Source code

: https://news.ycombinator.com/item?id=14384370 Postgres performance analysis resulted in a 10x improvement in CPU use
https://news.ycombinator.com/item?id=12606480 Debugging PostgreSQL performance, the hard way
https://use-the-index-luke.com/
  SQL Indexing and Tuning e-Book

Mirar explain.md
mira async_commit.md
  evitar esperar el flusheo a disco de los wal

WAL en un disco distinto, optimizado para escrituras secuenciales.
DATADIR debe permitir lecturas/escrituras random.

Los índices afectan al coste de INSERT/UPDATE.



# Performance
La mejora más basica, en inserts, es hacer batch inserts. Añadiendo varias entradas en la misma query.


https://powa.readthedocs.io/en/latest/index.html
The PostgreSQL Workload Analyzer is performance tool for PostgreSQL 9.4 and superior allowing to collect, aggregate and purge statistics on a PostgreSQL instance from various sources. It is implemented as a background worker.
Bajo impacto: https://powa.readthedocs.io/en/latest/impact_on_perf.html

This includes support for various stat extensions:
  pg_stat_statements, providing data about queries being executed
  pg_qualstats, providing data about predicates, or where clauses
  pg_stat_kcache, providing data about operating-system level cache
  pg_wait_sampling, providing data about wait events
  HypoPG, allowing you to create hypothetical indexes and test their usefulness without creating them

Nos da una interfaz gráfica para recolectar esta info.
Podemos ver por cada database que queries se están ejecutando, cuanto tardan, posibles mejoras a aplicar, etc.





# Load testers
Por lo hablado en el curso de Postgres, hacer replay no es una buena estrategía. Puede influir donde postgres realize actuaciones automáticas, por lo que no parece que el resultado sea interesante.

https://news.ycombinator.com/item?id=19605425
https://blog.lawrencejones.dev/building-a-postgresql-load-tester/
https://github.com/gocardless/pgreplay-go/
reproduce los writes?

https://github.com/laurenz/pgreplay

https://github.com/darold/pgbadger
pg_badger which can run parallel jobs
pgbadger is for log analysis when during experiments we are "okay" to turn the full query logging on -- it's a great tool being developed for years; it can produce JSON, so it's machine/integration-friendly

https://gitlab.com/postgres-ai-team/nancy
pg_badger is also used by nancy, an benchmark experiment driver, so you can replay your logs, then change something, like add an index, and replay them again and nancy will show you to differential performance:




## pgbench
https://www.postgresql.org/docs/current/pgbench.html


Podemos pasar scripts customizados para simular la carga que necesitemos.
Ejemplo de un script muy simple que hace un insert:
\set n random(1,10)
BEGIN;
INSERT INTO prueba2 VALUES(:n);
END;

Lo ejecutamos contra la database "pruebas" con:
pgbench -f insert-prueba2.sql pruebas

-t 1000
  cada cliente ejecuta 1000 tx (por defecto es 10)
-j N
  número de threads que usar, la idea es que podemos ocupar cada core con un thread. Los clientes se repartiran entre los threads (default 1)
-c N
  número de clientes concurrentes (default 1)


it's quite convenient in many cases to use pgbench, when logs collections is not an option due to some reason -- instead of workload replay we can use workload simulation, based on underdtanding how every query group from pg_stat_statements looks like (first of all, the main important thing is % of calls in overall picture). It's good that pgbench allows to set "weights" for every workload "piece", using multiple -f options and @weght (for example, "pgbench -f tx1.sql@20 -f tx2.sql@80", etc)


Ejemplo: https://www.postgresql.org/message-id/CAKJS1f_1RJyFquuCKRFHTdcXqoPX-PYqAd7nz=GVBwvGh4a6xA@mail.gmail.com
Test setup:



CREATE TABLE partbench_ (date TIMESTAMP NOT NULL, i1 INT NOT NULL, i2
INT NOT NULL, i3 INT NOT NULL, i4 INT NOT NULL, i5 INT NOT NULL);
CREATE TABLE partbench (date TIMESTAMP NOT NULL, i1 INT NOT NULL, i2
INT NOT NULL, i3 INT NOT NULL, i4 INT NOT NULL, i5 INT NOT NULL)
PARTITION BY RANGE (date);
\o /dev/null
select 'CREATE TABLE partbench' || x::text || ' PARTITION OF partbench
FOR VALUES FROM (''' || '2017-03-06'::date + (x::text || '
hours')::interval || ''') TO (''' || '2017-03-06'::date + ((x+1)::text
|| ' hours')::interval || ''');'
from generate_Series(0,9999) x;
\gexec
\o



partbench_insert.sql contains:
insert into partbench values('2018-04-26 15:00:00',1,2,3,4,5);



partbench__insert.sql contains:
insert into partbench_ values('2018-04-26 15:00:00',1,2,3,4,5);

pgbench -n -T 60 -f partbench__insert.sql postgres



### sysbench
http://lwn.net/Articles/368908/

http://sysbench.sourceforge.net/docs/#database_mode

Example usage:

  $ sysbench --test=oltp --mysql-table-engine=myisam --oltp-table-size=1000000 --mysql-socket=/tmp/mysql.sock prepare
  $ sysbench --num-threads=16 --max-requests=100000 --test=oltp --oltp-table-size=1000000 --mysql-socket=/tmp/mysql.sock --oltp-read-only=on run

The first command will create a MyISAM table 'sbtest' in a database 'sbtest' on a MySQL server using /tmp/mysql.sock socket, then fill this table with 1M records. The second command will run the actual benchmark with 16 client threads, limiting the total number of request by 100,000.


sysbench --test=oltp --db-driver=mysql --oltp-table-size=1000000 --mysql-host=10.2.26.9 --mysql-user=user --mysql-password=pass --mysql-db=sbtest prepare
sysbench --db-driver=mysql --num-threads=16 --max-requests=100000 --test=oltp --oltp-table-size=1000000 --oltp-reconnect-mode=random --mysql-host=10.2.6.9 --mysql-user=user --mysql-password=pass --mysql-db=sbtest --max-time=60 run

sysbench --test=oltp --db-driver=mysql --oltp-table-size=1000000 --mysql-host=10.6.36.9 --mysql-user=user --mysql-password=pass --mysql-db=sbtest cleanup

#### [Prompt]
Using the data above, restate every record word for word.

#### [Answer space]
Source code

: https://news.ycombinator.com/item?id=14384370 Postgres performance analysis resulted in a 10x improvement in CPU use
https://news.ycombinator.com/item?id=12606480 Debugging PostgreSQL performance, the hard way
https://use-the-index-luke.com/
  SQL Indexing and Tuning e-Book

Mirar explain.md
mira async_commit.md
  evitar esperar el flusheo a disco de los wal

WAL en un disco distinto, optimizado para escrituras secuenciales.
DATADIR debe permitir lecturas/escrituras random.

Los índices afectan al coste de INSERT/UPDATE.



# Performance
La mejora más basica, en inserts, es hacer batch inserts. Añadiendo varias entradas en la misma query.


https://powa.readthedocs.io/en/latest/index.html
The PostgreSQL Workload Analyzer is performance tool for PostgreSQL 9.4 and superior allowing to collect, aggregate and purge statistics on a PostgreSQL instance from various sources. It is implemented as a background worker.
Bajo impacto: https://powa.readthedocs.io/en/latest/impact_on_perf.html

This includes support for various stat extensions:
  pg_stat_statements, providing data about queries being executed
  pg_qualstats, providing data about predicates, or where clauses
  pg_stat_kcache, providing data about operating-system level cache
  pg_wait_sampling, providing data about wait events
  HypoPG, allowing you to create hypothetical indexes and test their usefulness without creating them

Nos da una interfaz gráfica para recolectar esta info.
Podemos ver por cada database que queries se están ejecutando, cuanto tardan, posibles mejoras a aplicar, etc.





# Load testers
Por lo hablado en el curso de Postgres, hacer replay no es una buena estrategía. Puede influir donde postgres realize actuaciones automáticas, por lo que no parece que el resultado sea interesante.

https://news.ycombinator.com/item?id=19605425
https://blog.lawrencejones.dev/building-a-postgresql-load-tester/
https://github.com/gocardless/pgreplay-go/
reproduce los writes?

https://github.com/laurenz/pgreplay

https://github.com/darold/pgbadger
pg_badger which can run parallel jobs
pgbadger is for log analysis when during experiments we are "okay" to turn the full query logging on -- it's a great tool being developed for years; it can produce JSON, so it's machine/integration-friendly

https://gitlab.com/postgres-ai-team/nancy
pg_badger is also used by nancy, an benchmark experiment driver, so you can replay your logs, then change something, like add an index, and replay them again and nancy will show you to differential performance:




## pgbench
https://www.postgresql.org/docs/current/pgbench.html


Podemos pasar scripts customizados para simular la carga que necesitemos.
Ejemplo de un script muy simple que hace un insert:
\set n random(1,10)
BEGIN;
INSERT INTO prueba2 VALUES(:n);
END;

Lo ejecutamos contra la database "pruebas" con:
pgbench -f insert-prueba2.sql pruebas

-t 1000
  cada cliente ejecuta 1000 tx (por defecto es 10)
-j N
  número de threads que usar, la idea es que podemos ocupar cada core con un thread. Los clientes se repartiran entre los threads (default 1)
-c N
  número de clientes concurrentes (default 1)


it's quite convenient in many cases to use pgbench, when logs collections is not an option due to some reason -- instead of workload replay we can use workload simulation, based on underdtanding how every query group from pg_stat_statements looks like (first of all, the main important thing is % of calls in overall picture). It's good that pgbench allows to set "weights" for every workload "piece", using multiple -f options and @weght (for example, "pgbench -f tx1.sql@20 -f tx2.sql@80", etc)


Ejemplo: https://www.postgresql.org/message-id/CAKJS1f_1RJyFquuCKRFHTdcXqoPX-PYqAd7nz=GVBwvGh4a6xA@mail.gmail.com
Test setup:



CREATE TABLE partbench_ (date TIMESTAMP NOT NULL, i1 INT NOT NULL, i2
INT NOT NULL, i3 INT NOT NULL, i4 INT NOT NULL, i5 INT NOT NULL);
CREATE TABLE partbench (date TIMESTAMP NOT NULL, i1 INT NOT NULL, i2
INT NOT NULL, i3 INT NOT NULL, i4 INT NOT NULL, i5 INT NOT NULL)
PARTITION BY RANGE (date);
\o /dev/null
select 'CREATE TABLE partbench' || x::text || ' PARTITION OF partbench
FOR VALUES FROM (''' || '2017-03-06'::date + (x::text || '
hours')::interval || ''') TO (''' || '2017-03-06'::date + ((x+1)::text
|| ' hours')::interval || ''');'
from generate_Series(0,9999) x;
\gexec
\o



partbench_insert.sql contains:
insert into partbench values('2018-04-26 15:00:00',1,2,3,4,5);



partbench__insert.sql contains:
insert into partbench_ values('2018-04-26 15:00:00',1,2,3,4,5);

pgbench -n -T 60 -f partbench__insert.sql postgres



### sysbench
http://lwn.net/Articles/368908/

http://sysbench.sourceforge.net/docs/#database_mode

Example usage:

  $ sysbench --test=oltp --mysql-table-engine=myisam --oltp-table-size=1000000 --mysql-socket=/tmp/mysql.sock prepare
  $ sysbench --num-threads=16 --max-requests=100000 --test=oltp --oltp-table-size=1000000 --mysql-socket=/tmp/mysql.sock --oltp-read-only=on run

The first command will create a MyISAM table 'sbtest' in a database 'sbtest' on a MySQL server using /tmp/mysql.sock socket, then fill this table with 1M records. The second command will run the actual benchmark with 16 client threads, limiting the total number of request by 100,000.


sysbench --test=oltp --db-driver=mysql --oltp-table-size=1000000 --mysql-host=10.2.26.9 --mysql-user=user --mysql-password=pass --mysql-db=sbtest prepare
sysbench --db-driver=mysql --num-threads=16 --max-requests=100000 --test=oltp --oltp-table-size=1000000 --oltp-reconnect-mode=random --mysql-host=10.2.6.9 --mysql-user=user --mysql-password=pass --mysql-db=sbtest --max-time=60 run

sysbench --test=oltp --db-driver=mysql --oltp-table-size=1000000 --mysql-host=10.6.36.9 --mysql-user=user --mysql-password=pass --mysql-db=sbtest cleanup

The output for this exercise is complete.